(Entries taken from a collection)
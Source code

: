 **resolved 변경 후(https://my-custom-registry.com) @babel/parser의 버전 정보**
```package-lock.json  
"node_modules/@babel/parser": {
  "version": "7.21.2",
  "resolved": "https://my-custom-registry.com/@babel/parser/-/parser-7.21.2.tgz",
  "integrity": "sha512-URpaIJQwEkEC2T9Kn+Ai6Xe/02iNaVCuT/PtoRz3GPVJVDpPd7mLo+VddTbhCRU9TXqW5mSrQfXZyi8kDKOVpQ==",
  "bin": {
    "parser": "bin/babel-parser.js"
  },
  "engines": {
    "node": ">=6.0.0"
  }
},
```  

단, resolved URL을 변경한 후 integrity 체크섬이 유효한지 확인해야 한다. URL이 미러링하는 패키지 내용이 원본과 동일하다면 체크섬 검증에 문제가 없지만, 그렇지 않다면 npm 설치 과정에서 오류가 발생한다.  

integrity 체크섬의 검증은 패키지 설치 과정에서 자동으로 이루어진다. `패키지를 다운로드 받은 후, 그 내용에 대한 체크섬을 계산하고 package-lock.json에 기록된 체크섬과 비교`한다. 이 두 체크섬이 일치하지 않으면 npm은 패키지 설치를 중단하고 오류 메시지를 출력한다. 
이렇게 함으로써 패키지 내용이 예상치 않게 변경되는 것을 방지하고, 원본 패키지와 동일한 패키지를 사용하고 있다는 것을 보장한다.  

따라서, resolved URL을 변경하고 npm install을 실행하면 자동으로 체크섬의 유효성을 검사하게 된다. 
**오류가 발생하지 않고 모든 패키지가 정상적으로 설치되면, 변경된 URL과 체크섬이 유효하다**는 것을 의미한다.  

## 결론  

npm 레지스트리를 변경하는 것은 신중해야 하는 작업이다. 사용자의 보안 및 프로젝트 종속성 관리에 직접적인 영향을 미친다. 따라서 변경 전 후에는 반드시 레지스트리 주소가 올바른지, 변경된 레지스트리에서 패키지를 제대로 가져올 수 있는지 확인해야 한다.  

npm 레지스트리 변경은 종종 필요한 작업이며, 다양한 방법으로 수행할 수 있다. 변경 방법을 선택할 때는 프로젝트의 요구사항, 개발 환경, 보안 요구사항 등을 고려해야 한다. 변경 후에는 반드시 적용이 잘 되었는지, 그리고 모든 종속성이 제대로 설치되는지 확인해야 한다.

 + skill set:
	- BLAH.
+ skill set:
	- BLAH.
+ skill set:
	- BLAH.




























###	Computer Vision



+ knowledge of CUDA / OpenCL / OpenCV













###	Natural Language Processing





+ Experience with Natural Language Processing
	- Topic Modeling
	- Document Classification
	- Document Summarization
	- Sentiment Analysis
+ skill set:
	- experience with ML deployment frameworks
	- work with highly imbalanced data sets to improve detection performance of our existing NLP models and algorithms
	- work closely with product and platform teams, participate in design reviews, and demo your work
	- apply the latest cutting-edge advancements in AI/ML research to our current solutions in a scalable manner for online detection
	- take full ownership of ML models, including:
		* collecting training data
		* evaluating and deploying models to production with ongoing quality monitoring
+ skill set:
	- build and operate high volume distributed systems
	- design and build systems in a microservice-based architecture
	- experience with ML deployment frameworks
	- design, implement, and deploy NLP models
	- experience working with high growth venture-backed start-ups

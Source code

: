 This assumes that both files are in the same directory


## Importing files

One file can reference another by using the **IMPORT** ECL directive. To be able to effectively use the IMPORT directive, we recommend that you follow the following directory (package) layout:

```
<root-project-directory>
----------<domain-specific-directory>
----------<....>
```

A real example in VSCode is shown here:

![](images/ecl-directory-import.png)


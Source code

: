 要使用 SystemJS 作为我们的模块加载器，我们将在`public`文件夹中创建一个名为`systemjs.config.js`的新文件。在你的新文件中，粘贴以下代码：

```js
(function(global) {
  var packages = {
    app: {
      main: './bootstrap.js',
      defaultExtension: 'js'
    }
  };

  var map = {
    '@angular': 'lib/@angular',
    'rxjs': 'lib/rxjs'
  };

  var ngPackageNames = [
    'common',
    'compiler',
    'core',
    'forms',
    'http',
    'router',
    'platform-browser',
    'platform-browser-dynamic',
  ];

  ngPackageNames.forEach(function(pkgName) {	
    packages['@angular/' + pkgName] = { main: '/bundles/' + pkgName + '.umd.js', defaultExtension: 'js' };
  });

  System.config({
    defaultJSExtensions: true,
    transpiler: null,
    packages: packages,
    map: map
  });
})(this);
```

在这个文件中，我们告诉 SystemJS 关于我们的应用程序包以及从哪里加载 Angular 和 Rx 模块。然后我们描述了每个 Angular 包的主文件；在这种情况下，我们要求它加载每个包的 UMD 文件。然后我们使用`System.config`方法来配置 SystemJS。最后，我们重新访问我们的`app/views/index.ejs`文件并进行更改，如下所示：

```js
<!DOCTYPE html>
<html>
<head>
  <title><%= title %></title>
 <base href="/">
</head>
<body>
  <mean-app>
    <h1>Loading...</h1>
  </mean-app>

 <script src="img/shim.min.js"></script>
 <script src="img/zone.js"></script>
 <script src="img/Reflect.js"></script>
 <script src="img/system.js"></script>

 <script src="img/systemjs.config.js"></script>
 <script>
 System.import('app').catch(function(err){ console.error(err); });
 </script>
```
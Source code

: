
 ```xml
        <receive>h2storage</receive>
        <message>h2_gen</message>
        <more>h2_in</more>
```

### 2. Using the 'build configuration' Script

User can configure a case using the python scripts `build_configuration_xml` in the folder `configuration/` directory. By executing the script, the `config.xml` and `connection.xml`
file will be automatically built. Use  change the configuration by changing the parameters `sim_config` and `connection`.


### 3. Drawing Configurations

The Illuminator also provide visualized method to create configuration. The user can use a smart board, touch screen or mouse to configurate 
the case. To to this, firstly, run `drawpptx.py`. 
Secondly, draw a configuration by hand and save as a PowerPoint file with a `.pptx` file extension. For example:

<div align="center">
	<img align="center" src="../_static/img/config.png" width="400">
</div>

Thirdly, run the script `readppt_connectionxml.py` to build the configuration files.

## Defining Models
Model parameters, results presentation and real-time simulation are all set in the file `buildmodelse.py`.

#### [Assignment]
Please copy each line of the entries in which the word "center" shows up.

#### [Solution]
<div align="center">
	<img align="center" src="../_static/img/config.png" width="400">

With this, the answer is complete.